Opec chief warns oil could hit $200 a barrel

Opec’s president warned oil prices could hit $200 a barrel and there would be little the cartel could do to help.
The comments made by Chakib Khelil, Algeria’s energy minister, came as oil prices hit a historic peak close to $120 a barrel, putting further pressure on global economies.
His remarks suggest Algeria wants Opec to continue to resist calls by US and European leaders for the cartel to pump more oil to help ease prices. But Mr Khelil blamed record oil prices on the weak dollar and global political insecurity.
He told El Moudjahid, Algeria’s government newspaper: “I don’t think that an increase in production would help lower prices, because there is a balance between supply and demand and the stocks of gasoline in the United States have recorded a surplus and are at their highest level for five years.”

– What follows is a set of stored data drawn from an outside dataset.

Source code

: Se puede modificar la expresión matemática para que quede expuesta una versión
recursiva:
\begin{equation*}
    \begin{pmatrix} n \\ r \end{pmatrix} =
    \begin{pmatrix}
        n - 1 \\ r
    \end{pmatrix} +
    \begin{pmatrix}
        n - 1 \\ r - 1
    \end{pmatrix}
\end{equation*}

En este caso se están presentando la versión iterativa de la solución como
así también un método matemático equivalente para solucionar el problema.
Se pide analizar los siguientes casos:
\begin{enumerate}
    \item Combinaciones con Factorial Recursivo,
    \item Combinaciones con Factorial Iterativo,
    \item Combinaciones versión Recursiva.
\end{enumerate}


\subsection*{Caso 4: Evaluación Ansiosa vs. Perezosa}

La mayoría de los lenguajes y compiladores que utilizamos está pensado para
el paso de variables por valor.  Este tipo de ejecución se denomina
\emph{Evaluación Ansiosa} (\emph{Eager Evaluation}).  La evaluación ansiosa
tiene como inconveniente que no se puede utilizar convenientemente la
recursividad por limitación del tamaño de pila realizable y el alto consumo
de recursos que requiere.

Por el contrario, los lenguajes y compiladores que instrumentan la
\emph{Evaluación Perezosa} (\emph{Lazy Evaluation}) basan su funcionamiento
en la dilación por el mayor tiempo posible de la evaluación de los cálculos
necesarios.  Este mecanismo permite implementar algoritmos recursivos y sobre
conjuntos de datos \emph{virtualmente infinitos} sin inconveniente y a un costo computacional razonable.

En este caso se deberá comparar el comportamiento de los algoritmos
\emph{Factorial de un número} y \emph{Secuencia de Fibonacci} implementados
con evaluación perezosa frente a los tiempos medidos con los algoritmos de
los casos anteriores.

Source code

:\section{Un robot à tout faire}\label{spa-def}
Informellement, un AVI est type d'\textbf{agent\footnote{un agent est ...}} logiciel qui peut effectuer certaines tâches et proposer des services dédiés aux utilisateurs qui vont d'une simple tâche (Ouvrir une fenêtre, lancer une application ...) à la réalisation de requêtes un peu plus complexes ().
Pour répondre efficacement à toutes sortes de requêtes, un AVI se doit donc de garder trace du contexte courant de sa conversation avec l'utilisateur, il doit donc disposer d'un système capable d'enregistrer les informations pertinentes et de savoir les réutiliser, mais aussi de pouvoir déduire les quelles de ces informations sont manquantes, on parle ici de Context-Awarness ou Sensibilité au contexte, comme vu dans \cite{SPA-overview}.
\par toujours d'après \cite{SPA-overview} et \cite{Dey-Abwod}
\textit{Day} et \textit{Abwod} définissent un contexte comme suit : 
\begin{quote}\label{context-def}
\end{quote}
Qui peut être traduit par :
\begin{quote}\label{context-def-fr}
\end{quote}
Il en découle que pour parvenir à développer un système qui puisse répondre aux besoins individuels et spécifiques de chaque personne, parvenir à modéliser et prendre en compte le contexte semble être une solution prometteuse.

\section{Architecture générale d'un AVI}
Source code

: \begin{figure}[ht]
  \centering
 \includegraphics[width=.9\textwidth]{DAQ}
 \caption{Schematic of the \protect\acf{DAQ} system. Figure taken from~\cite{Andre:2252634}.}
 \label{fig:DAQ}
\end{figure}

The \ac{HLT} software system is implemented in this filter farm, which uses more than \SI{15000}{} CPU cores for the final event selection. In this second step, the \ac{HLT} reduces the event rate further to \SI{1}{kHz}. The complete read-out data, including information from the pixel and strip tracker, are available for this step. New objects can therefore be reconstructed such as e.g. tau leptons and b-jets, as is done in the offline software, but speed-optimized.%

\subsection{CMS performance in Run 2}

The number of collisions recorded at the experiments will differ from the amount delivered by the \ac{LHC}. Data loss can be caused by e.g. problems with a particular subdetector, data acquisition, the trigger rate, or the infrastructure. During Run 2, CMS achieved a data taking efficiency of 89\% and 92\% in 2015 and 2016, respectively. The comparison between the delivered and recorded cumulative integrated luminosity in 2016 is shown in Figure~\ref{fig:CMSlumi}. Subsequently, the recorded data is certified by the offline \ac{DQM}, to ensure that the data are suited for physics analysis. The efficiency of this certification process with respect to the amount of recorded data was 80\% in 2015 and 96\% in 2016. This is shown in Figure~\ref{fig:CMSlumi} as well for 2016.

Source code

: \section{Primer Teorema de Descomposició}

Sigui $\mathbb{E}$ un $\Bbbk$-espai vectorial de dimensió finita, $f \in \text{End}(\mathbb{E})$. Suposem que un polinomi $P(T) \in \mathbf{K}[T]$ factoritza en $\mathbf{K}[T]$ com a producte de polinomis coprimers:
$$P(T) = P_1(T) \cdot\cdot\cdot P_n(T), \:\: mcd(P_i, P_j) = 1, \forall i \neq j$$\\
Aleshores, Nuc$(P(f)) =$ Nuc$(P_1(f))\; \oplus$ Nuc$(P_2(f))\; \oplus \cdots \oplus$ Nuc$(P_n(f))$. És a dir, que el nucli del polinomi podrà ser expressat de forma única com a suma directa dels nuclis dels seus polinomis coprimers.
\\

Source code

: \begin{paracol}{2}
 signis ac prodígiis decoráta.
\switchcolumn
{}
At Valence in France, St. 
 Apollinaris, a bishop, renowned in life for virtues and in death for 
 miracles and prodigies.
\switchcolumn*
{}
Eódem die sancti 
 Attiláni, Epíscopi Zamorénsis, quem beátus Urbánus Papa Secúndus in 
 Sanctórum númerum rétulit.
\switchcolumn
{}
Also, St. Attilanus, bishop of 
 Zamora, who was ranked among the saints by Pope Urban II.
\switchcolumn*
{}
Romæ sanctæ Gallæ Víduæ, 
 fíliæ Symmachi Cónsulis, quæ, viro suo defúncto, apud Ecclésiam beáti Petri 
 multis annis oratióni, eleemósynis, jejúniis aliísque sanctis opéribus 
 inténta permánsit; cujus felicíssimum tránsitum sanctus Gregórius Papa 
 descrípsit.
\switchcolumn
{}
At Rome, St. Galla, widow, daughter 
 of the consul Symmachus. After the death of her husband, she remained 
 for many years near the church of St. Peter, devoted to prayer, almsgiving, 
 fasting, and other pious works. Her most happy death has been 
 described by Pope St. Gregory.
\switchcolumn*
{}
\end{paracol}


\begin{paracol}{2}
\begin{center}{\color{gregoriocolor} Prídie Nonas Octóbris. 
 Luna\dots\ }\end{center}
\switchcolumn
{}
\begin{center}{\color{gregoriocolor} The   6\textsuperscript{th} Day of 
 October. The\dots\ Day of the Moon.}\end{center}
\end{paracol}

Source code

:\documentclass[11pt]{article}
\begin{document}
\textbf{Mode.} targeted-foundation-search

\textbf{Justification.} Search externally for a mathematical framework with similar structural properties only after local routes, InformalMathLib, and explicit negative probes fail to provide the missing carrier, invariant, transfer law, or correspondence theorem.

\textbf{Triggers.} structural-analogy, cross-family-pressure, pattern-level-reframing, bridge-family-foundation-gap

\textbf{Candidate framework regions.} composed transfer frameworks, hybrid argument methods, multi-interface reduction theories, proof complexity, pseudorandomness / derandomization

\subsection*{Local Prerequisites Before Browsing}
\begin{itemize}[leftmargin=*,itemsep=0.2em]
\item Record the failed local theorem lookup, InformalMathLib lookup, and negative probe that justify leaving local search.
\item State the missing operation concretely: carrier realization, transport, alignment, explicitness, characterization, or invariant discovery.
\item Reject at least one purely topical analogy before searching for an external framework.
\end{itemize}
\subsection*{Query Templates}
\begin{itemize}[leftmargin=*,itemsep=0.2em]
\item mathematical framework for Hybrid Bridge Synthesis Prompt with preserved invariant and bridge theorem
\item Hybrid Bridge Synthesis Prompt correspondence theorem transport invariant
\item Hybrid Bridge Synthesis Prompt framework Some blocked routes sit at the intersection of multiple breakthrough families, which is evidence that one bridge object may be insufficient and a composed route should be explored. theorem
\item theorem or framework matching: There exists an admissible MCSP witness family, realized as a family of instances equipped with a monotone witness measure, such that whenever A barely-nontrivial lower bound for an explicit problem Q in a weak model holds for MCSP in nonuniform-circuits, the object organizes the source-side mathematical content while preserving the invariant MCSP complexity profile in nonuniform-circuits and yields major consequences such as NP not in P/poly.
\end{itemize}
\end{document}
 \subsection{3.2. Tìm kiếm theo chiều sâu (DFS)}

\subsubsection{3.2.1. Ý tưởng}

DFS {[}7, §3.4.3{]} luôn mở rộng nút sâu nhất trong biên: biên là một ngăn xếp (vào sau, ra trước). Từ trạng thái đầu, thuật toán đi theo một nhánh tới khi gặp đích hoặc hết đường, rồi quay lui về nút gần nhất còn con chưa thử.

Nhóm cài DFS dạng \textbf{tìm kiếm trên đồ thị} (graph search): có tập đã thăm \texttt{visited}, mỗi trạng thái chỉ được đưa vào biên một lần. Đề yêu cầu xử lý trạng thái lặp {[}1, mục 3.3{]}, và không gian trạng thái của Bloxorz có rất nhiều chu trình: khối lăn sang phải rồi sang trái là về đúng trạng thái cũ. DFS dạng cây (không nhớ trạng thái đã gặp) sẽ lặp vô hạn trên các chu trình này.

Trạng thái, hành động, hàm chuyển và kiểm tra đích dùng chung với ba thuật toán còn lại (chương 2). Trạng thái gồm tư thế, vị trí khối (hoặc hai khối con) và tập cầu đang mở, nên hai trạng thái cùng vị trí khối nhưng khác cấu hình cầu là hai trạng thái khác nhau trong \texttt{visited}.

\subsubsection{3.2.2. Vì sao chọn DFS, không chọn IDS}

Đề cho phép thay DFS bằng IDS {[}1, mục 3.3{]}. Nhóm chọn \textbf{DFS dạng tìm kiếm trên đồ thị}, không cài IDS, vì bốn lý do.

He added: “The prices are high due to the recession in the United States and the economic crisis, which has touched several countries, a situation that has an effect on the value of the dollar. Each time the dollar falls 1 per cent, the price of the barrel rises by $4 and of course vice versa.”
Some US senators have pinned the blame for high oil prices directly on Opec and Saudi Arabia, its largest and most powerful member. In a letter to President George W. Bush last week, they said Riyadh had cut its oil production by about 2m barrels a day over the past three years even though oil prices had continued to rise.
Ali Naimi, Saudi Arabia’s oil minister, earlier this month said he did not believe the market needed any more oil, adding the kingdom would pump more if needed. Saudi Arabia, the only Opec country with significant spare capacity, has reduced output slightly in recent weeks as it believes demand will fall, especially in the US, because of the economic downturn and the end of winter demand.
The current impasse risks further worsening relations between the US and Saudi Arabia – one of the world’s most reliable suppliers of crude oil for decades. That relationship has been strained by the west’s growing dependence on Riyadh’s oil and the kingdom’s apparent unwillingness to do much to lower prices.
Opec ministers most recently put oil price expectations in the $90-$120 a barrel range.